══ Data extracts

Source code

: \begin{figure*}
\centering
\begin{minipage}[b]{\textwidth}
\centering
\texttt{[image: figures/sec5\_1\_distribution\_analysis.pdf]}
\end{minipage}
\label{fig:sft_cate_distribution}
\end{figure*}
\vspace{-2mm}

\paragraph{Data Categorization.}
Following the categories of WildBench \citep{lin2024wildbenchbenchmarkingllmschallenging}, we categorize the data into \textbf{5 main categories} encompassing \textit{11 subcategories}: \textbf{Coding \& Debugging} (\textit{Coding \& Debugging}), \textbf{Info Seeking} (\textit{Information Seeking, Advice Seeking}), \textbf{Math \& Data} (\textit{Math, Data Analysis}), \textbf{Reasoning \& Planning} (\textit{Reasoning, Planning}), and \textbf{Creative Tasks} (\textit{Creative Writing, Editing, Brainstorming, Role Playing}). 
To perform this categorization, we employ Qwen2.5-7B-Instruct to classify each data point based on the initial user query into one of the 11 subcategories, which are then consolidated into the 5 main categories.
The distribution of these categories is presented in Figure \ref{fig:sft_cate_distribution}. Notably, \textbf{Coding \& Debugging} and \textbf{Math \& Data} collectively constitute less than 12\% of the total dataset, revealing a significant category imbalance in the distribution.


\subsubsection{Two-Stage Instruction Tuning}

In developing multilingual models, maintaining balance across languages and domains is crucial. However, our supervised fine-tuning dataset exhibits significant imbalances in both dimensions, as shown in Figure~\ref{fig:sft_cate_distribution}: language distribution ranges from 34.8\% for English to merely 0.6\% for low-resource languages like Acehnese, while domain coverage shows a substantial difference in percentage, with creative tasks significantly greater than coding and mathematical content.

════

Exercise objective:
Each line holding the word "begin" must be copied from the data.

Solution to this exercise:
: \begin{figure*}
\begin{minipage}[b]{\textwidth}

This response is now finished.